### Required work
The lines below that include "knifers" are to be found and copied.

### Provided data
------------------------------

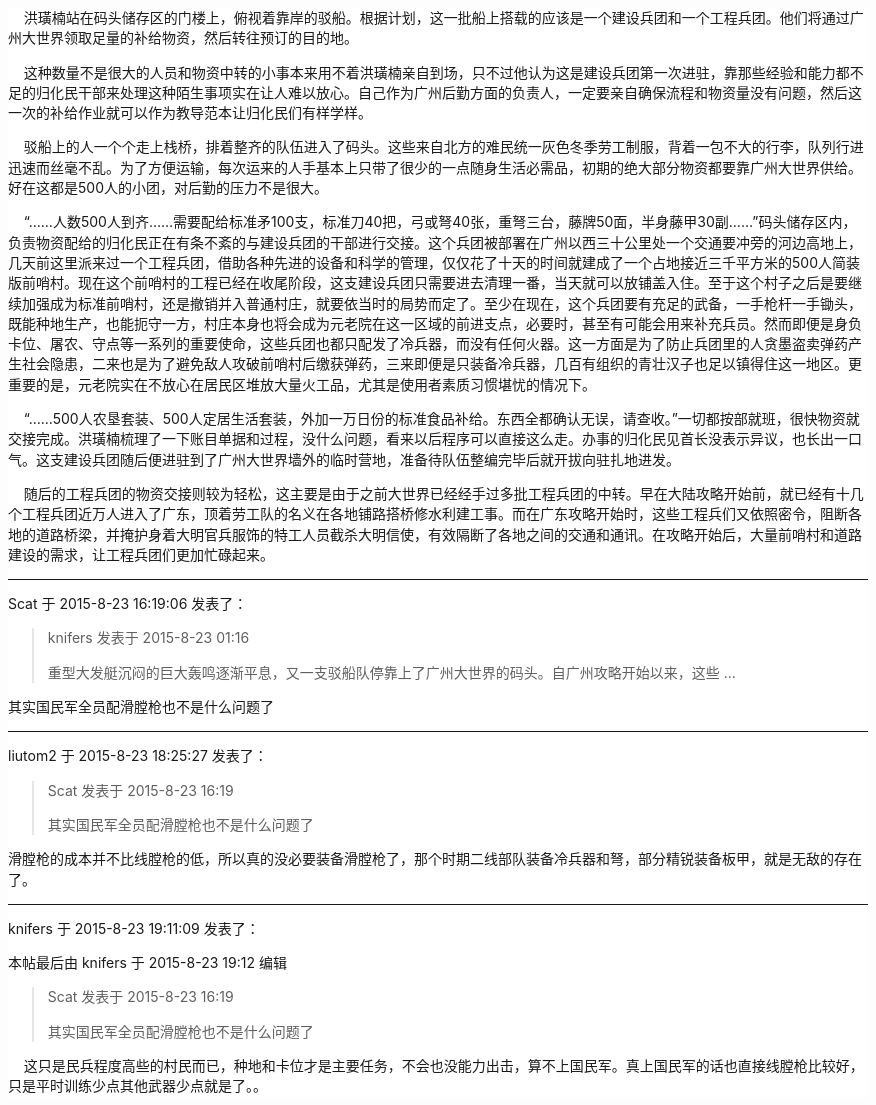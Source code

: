     洪璜楠站在码头储存区的门楼上，俯视着靠岸的驳船。根据计划，这一批船上搭载的应该是一个建设兵团和一个工程兵团。他们将通过广州大世界领取足量的补给物资，然后转往预订的目的地。

    这种数量不是很大的人员和物资中转的小事本来用不着洪璜楠亲自到场，只不过他认为这是建设兵团第一次进驻，靠那些经验和能力都不足的归化民干部来处理这种陌生事项实在让人难以放心。自己作为广州后勤方面的负责人，一定要亲自确保流程和物资量没有问题，然后这一次的补给作业就可以作为教导范本让归化民们有样学样。

    驳船上的人一个个走上栈桥，排着整齐的队伍进入了码头。这些来自北方的难民统一灰色冬季劳工制服，背着一包不大的行李，队列行进迅速而丝毫不乱。为了方便运输，每次运来的人手基本上只带了很少的一点随身生活必需品，初期的绝大部分物资都要靠广州大世界供给。好在这都是500人的小团，对后勤的压力不是很大。

    “……人数500人到齐……需要配给标准矛100支，标准刀40把，弓或弩40张，重弩三台，藤牌50面，半身藤甲30副……”码头储存区内，负责物资配给的归化民正在有条不紊的与建设兵团的干部进行交接。这个兵团被部署在广州以西三十公里处一个交通要冲旁的河边高地上，几天前这里派来过一个工程兵团，借助各种先进的设备和科学的管理，仅仅花了十天的时间就建成了一个占地接近三千平方米的500人简装版前哨村。现在这个前哨村的工程已经在收尾阶段，这支建设兵团只需要进去清理一番，当天就可以放铺盖入住。至于这个村子之后是要继续加强成为标准前哨村，还是撤销并入普通村庄，就要依当时的局势而定了。至少在现在，这个兵团要有充足的武备，一手枪杆一手锄头，既能种地生产，也能扼守一方，村庄本身也将会成为元老院在这一区域的前进支点，必要时，甚至有可能会用来补充兵员。然而即便是身负卡位、屠农、守点等一系列的重要使命，这些兵团也都只配发了冷兵器，而没有任何火器。这一方面是为了防止兵团里的人贪墨盗卖弹药产生社会隐患，二来也是为了避免敌人攻破前哨村后缴获弹药，三来即便是只装备冷兵器，几百有组织的青壮汉子也足以镇得住这一地区。更重要的是，元老院实在不放心在居民区堆放大量火工品，尤其是使用者素质习惯堪忧的情况下。

    “……500人农垦套装、500人定居生活套装，外加一万日份的标准食品补给。东西全都确认无误，请查收。”一切都按部就班，很快物资就交接完成。洪璜楠梳理了一下账目单据和过程，没什么问题，看来以后程序可以直接这么走。办事的归化民见首长没表示异议，也长出一口气。这支建设兵团随后便进驻到了广州大世界墙外的临时营地，准备待队伍整编完毕后就开拔向驻扎地进发。

    随后的工程兵团的物资交接则较为轻松，这主要是由于之前大世界已经经手过多批工程兵团的中转。早在大陆攻略开始前，就已经有十几个工程兵团近万人进入了广东，顶着劳工队的名义在各地铺路搭桥修水利建工事。而在广东攻略开始时，这些工程兵们又依照密令，阻断各地的道路桥梁，并掩护身着大明官兵服饰的特工人员截杀大明信使，有效隔断了各地之间的交通和通讯。在攻略开始后，大量前哨村和道路建设的需求，让工程兵团们更加忙碌起来。

---------

Scat 于 2015-8-23 16:19:06 发表了：

> knifers 发表于 2015-8-23 01:16
> 
> 重型大发艇沉闷的巨大轰鸣逐渐平息，又一支驳船队停靠上了广州大世界的码头。自广州攻略开始以来，这些 ...



其实国民军全员配滑膛枪也不是什么问题了

---------

liutom2 于 2015-8-23 18:25:27 发表了：

> Scat 发表于 2015-8-23 16:19
> 
> 其实国民军全员配滑膛枪也不是什么问题了



滑膛枪的成本并不比线膛枪的低，所以真的没必要装备滑膛枪了，那个时期二线部队装备冷兵器和弩，部分精锐装备板甲，就是无敌的存在了。

---------

knifers 于 2015-8-23 19:11:09 发表了：

本帖最后由 knifers 于 2015-8-23 19:12 编辑 


> 
> Scat 发表于 2015-8-23 16:19
> 
> 其实国民军全员配滑膛枪也不是什么问题了



    这只是民兵程度高些的村民而已，种地和卡位才是主要任务，不会也没能力出击，算不上国民军。真上国民军的话也直接线膛枪比较好，只是平时训练少点其他武器少点就是了。。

------------------------------

### Exercise solution
> knifers 发表于 2015-8-23 01:16
knifers 于 2015-8-23 19:11:09 发表了：
本帖最后由 knifers 于 2015-8-23 19:12 编辑 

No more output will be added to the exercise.